I know by now that one of the marks of proud people who have helping gifts is that they feel the great need to speak more than they should (Yes, I’m referring to me). We (yes, now I’m including some of you too) think that people need our input, need our direction, need our truth-speaking … and in many cases they do. But all to often, rather than taking time to pray, reflect, and formulate Godly counsel, we just speak because (1) We genuinely believe it will help, and (2) It genuinely makes us feel like we helped. So here are a couple items to consider in our well-intentioned and often poorly-executed speaking:
Be Quicker to Listen
Yes I know, I didn’t come up with that. “Know this, my beloved brothers: let every person be quick to hear, slow to speak, slow to anger” (James 1:19). Do everything you can to make sure that when you speak you are speaking to the right thing. That requires listening, active listening. But did you know that active listening requires speaking? More to the point, active listening requires asking questions. When you ask questions you are forced to think about not only what is being said, but what isn’t being said. You have to consider who this person is, where they are coming from, and what it is that they most are needing. When you ask good questions you are forcing yourself to resist the urge to make assumptions, think you know what they are saying, and offer a quick remedy. Asking good questions does more than just get at information, it actually in-and-of-itself says, “I care!” You don’t see yourself as their savior, fixer, or teacher … you just see yourself as their friend.
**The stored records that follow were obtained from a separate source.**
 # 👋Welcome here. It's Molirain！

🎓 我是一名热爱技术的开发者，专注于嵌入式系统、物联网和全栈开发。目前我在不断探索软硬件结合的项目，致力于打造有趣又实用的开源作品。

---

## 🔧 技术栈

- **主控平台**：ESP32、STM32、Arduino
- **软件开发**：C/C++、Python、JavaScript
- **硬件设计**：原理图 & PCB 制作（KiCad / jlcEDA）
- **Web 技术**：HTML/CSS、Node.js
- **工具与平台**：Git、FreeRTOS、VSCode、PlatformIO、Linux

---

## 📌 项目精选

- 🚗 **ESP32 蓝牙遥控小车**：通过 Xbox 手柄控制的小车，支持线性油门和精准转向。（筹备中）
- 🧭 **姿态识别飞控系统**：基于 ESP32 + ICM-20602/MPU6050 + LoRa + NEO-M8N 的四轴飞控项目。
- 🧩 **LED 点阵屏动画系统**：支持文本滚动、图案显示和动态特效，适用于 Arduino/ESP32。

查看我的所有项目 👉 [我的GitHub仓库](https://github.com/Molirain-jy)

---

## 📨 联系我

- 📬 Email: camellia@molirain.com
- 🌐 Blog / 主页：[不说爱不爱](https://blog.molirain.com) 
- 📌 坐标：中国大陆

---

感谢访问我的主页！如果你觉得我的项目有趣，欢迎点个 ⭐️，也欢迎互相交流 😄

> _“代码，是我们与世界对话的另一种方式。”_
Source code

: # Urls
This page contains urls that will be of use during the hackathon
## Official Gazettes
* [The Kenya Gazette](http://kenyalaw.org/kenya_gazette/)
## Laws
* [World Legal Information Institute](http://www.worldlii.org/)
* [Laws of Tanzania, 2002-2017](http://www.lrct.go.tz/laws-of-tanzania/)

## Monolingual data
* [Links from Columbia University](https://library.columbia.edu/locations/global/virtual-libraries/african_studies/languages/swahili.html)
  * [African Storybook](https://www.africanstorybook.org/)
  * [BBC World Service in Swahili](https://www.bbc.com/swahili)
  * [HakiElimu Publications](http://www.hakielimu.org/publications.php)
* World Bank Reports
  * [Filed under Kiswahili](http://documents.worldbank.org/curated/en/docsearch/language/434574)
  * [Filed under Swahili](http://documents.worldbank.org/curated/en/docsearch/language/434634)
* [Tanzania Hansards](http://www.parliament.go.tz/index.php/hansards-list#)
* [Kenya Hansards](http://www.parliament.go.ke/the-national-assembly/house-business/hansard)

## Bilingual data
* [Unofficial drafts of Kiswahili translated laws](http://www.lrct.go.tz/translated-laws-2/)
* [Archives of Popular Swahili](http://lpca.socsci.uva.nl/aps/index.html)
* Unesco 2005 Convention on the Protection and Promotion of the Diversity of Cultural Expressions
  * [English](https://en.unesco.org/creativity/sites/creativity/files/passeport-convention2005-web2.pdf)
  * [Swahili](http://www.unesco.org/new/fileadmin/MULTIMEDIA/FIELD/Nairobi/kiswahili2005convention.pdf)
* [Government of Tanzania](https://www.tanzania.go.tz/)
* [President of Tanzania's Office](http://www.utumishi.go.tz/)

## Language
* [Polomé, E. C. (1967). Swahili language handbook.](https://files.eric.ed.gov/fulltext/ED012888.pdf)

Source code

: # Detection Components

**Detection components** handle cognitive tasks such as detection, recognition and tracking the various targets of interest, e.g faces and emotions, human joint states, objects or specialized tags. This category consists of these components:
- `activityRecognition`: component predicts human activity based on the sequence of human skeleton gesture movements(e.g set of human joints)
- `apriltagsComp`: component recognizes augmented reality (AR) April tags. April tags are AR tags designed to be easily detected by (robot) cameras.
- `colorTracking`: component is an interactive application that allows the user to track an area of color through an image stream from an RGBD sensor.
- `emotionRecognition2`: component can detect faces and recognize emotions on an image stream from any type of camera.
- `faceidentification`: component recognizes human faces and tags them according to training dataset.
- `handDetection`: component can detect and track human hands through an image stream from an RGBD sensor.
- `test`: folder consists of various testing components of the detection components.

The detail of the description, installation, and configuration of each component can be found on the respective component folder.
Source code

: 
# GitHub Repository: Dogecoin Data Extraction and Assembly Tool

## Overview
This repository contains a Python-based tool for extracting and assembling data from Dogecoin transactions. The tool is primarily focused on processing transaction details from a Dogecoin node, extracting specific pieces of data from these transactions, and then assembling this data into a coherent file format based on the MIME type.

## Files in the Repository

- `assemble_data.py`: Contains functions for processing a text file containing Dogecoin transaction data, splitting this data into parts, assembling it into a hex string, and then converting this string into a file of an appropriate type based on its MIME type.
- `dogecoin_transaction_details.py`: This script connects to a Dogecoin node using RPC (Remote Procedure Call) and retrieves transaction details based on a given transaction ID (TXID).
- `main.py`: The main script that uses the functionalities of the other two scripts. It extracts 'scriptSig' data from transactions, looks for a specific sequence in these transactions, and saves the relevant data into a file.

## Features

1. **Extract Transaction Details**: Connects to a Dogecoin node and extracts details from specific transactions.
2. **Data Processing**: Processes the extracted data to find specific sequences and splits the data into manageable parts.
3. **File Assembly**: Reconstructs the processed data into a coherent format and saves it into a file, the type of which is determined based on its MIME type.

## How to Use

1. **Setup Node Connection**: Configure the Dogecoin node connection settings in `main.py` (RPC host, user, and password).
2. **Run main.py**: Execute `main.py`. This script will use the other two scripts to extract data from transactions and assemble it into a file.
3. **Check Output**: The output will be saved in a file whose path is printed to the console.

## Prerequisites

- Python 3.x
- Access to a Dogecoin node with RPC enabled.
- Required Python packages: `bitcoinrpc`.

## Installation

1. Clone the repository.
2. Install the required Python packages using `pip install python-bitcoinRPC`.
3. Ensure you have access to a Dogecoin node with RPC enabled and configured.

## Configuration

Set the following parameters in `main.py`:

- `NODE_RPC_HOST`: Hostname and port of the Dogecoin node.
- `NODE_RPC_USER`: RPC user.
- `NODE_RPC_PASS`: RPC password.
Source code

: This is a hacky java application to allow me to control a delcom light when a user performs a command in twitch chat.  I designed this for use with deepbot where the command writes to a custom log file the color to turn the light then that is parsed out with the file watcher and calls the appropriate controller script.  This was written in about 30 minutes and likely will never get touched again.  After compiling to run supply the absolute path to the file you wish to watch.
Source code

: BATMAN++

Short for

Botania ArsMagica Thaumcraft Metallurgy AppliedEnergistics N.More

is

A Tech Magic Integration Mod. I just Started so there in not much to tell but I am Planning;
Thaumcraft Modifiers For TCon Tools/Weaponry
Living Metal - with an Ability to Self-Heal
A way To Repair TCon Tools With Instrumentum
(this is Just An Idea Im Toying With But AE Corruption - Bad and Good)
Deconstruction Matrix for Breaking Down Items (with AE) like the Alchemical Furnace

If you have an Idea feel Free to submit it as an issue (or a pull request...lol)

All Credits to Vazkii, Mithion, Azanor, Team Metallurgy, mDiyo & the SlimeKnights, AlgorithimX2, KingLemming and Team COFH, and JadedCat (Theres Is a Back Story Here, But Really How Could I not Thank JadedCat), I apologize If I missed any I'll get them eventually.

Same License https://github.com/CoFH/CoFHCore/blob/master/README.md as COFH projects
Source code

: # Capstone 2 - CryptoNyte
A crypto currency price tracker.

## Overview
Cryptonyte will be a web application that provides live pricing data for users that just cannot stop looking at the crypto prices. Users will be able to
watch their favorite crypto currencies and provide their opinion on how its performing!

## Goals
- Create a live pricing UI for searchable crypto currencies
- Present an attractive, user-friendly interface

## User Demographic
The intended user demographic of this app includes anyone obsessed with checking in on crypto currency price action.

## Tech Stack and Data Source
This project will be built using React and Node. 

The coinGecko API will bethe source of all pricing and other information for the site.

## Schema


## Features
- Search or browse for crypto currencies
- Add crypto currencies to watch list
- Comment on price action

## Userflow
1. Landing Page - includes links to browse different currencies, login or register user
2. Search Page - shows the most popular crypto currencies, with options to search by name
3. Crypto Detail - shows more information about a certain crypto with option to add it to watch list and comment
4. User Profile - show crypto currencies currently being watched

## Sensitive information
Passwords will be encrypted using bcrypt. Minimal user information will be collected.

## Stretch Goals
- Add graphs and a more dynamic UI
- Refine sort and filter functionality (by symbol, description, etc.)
Offer Observations not Answers
If Peter had taken in what was happening a bit longer, and even talked out loud about what he saw rather than offer a “to-do”, it might have helped him better understand the scenario he was in. Perhaps rather than providing an answer he would have observed that falling on his face was a better response that looking for tent pegs. We all process information differently. Some of us are auditory processors and we think through situations as we talk them out. Others of us need to write things out to see on paper pros and cons, possible solutions or fixes. And others of us just need time to soak it in, the processing comes slowly over a period of time. Whichever the case may be, processing the situation is needed prior to applying our “fix it skills” to those we are looking to be a help to. As we make observations, we are forced to reckon with our own presuppositions, our own experiences and story. It makes us reflect a little more on the silly things people have said to us that weren’t helpful in our need, and hopefully prevent us from repeating that mistake.
Think Long-Term over Quick-Fix
If we enter into conversations with the goal being that we want to actually walk with this person and not just quickly move them on their way, we will not feel as urgent about the right information getting passed on. We will be quicker to identify with the suffering they are facing. We will be more sympathetic to the complexity of the circumstances they are involved in. We will be prayerful about the help coming from the Spirit of God. Rarely does solid, Biblical, helpful counsel come out in a one-time, thirty-minute conversation. Truth can be spoken and obedience commended, but they, like us, are people in process … and process takes time. So think about how to ask questions and make observations today so that you get to do it with them again tomorrow.